Re: [htdig] Suse 6.2 + htdig 3.1.5


Subject: Re: [htdig] Suse 6.2 + htdig 3.1.5
From: Geoff Hutchison (ghutchis@wso.williams.edu)
Date: Tue May 02 2000 - 14:20:48 PDT


At 11:19 PM +0300 5/2/00, Peter L. Peres wrote:
>the parent directory in any index. Since some directories which I index
>are not under the html root, the htdig actually tried to climb the whole
>directory tree up to '/' (a couple of GBs of disks) !!!

Aha. Good to hear that you figured it out. I'm still curious on the
"duplicate" issue though--do you actually see duplicate URLs?

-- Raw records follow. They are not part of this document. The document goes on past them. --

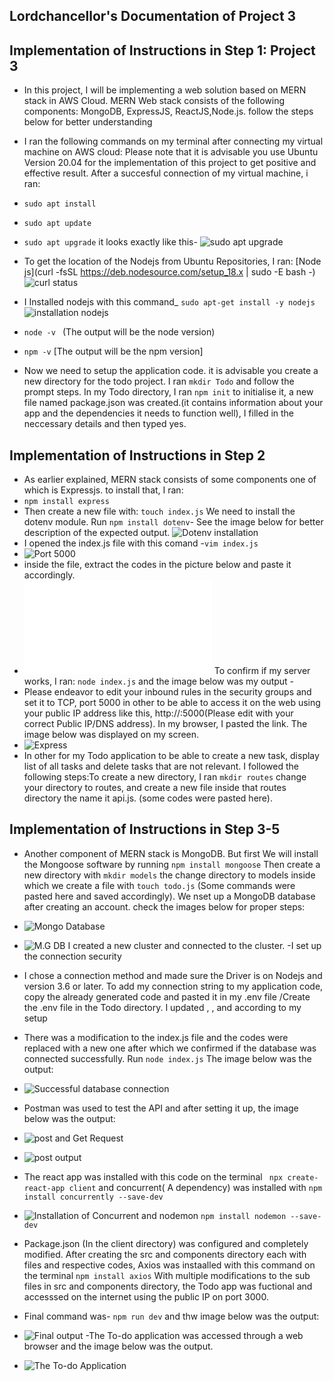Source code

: ## Lordchancellor's Documentation of Project 3

## Implementation of Instructions in Step 1: Project 3
- In this project, I will be implementing a web solution based on MERN stack in AWS Cloud. MERN Web stack consists of the following components: MongoDB, ExpressJS, ReactJS,Node.js. follow the steps below for better understanding
- I ran the following commands on my terminal after connecting my virtual machine on AWS cloud: Please note that it is advisable you use Ubuntu Version 20.04 for the implementation of this project to get positive and effective result. After a succesful connection of my virtual machine, i ran:
- `sudo apt install`
- `sudo apt update`
- `sudo apt upgrade` it looks exactly like this-
 ![sudo apt upgrade](./images/sudo%20apt%20upgrade.PNG)
- To get the location of the Nodejs from Ubuntu Repositories, I ran: [Node js](curl -fsSL https://deb.nodesource.com/setup_18.x | sudo -E bash -) 
![curl status](./Images/curl%20status.PNG)

- I Installed nodejs with this command_ `sudo apt-get install -y nodejs`
 ![installation nodejs](./Images/nodejs%20installation.PNG)
- `node -v ` (The output will be the node version)
- `npm -v` [The output will be the npm version]
- Now we need to setup the application code. it is advisable you create a new directory for the todo project. I ran `mkdir Todo` and follow the prompt steps. In my Todo directory, I ran `npm init` to initialise it, a new file named package.json was created.(it contains information about your app and the dependencies it needs to function well), I filled in the neccessary details and then typed yes.
## Implementation of Instructions in Step 2
- As earlier explained, MERN stack consists of some components one of which is Expressjs. to install that, I ran:
- `npm install express`
- Then create a new file with: `touch index.js` 
We need to install the dotenv module. Run `npm install dotenv`- See the image below for better description of the expected output. 
![Dotenv installation](./images/npm%20installation%20dotenv.PNG)
-  I opened the index.js file with this comand -`vim index.js`
- ![Port 5000](./images/Port%205000.PNG)
- inside the file, extract the codes in the picture below and paste it accordingly. 
- ![Index.js](./images/vim%20index.js)
To confirm if my server works, I ran: `node index.js` and the image below was my output - 
- Please endeavor to edit your inbound rules in the security groups and set it to TCP, port 5000 in other to be able to access it on the web using your public IP address like this, http://<PublicIP-or-PublicDNS>:5000(Please edit with your correct Public IP/DNS address). In my browser, I pasted the link. The image below was displayed on my screen.
- ![Express](./images/Welcome%20to%20Express.PNG)
- In other for my Todo application to be able to create a new task, display list of all tasks and delete tasks that are not relevant. I followed the following steps:To create a new directory, I ran `mkdir routes` change your directory to routes, and create a new file inside that routes directory the name it api.js. (some codes were pasted here).
## Implementation of Instructions in Step 3-5
- Another component of MERN stack is MongoDB. But first We will install the Mongoose software by running `npm install mongoose` Then create a new directory with `mkdir models` the change directory to models inside which we create a file with `touch todo.js` (Some commands were pasted here and saved accordingly). We nset up a MongoDB database after creating an account. check the images below for proper steps:
- ![Mongo Database](./images/Setting%20up%20MongoDB%20Database.PNG) 
- ![M.G DB](./images/Continuation.PNG)
 I created a new cluster and connected to the cluster. 
-I set up the connection security
- I chose a connection method and made sure the Driver is on Nodejs and version 3.6 or later. To add my connection string to my application code, copy the already generated code and pasted it in my .env file /Create the .env file in the Todo directory. I  updated <username>, <password>, <network-address> and <database> according to my setup
- There was a modification to the index.js file and the codes were replaced with a new one after which we confirmed if the database was connected successfully. Run `node index.js` The image below was the output:
- ![Successful database connection](./images/Successful%20database%20connection.PNG)
- Postman was used to test the API and after setting it up, the image below was the output:
- ![post and Get Request](./images/Post%20andGet%20request.PNG)
- ![post output](./images/Postman%20Output.PNG)
- The react app was installed with this code on the terminal ` npx create-react-app client` and concurrent( A dependency) was installed with `npm install concurrently --save-dev` 
- ![Installation of Concurrent](./images/Installation%20of%20Concurrent.PNG) 
  and  nodemon `npm install nodemon --save-dev` 
- Package.json (In the client directory) was configured and completely modified. After creating the src and components directory each with files and respective codes, Axios was instaalled with this command on the terminal `npm install axios`  With multiple modifications to the sub files in src and components directory, the Todo app was fuctional and accesssed on the internet using the public IP on port 3000. 
- Final command was- `npm run dev` and thw image below was the output:

- ![Final output](./images/npm%20run%20dev%20final%20output.PNG)
-The To-do application was accessed through a web browser and the image below was the output. 
- ![The To-do Application](./images/My%20Todo%20Application!.PNG)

>How can I do this ? (I will eventually hack it into the source - later). A
>pointer to the relevant source file/idea will be welcome. What is needed,

No need to hack the source. Try something like this:

start_url: http://localhost/docs/foo/
limit_urls_to: /docs/foo/ /docs/bar/ [etc]

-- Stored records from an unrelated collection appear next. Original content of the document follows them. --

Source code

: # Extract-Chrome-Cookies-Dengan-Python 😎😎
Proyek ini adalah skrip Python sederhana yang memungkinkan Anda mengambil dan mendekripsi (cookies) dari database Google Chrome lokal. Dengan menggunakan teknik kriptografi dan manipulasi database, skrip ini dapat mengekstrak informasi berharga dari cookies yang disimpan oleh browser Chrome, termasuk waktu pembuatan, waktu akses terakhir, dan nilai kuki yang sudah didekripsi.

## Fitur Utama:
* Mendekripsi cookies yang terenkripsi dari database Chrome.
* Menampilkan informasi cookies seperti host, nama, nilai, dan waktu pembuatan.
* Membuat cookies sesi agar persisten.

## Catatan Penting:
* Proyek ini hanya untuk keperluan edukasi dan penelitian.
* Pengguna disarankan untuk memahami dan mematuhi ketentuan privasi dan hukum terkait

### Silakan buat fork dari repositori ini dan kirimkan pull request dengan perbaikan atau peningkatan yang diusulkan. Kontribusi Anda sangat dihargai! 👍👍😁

>i.e. if page /a/b/c/d is indexed, then if it contains any hrefs:
>/a/b/c, /a/b or /a, they are to be ignored. However, /a/b/f should not be
>ignored, nor /a/b/c/e etc.

Sure. You just want to set the limit_urls_to and exclude_urls as
appropriate. Both accept multiple strings. If a URL matches any
pattern in limit_urls_to and DOESN'T match a pattern in exclude_urls,
it will be added to the "TODO" list.
See <http://www.htdig.org/attrs.html#limit_urls_to> and
<http://www.htdig.org/attrs.html#exclude_urls>

Absolute and relative URLs are resolved before they are compared with
the limits. So a URL of '/' would become http://localhost/ and would
be ignored. Similarly, a URL of '../' would become
http://localhost/docs/ and would be ignored. Neither one has a
pattern that matches in limit_urls_to.

If you wanted to restrict indexing to the /docs/ directory but wanted
to exclude a specific directory (like Java), you could do:

start_url: http://localhost/docs/
limit_urls_to: /docs/
exclude_urls: /docs/java/

>The way things are now, if one would index a page on geocities, f.ex., one
>would index the whole geocities, since each geocities page contains a

No, this isn't true. See above. Actually the default for
limit_urls_to is: limit_urls_to: ${start_url}

So if you only wanted to index everything in the htdig.org mailing
list archives, you'd just set:
start_url: http://www.htdig.org/mail/

Every URL that doesn't match this prefix will be ignored.
Effectively, you've limited the indexing to only that directory and
its subdirectories (i.e. each year and month).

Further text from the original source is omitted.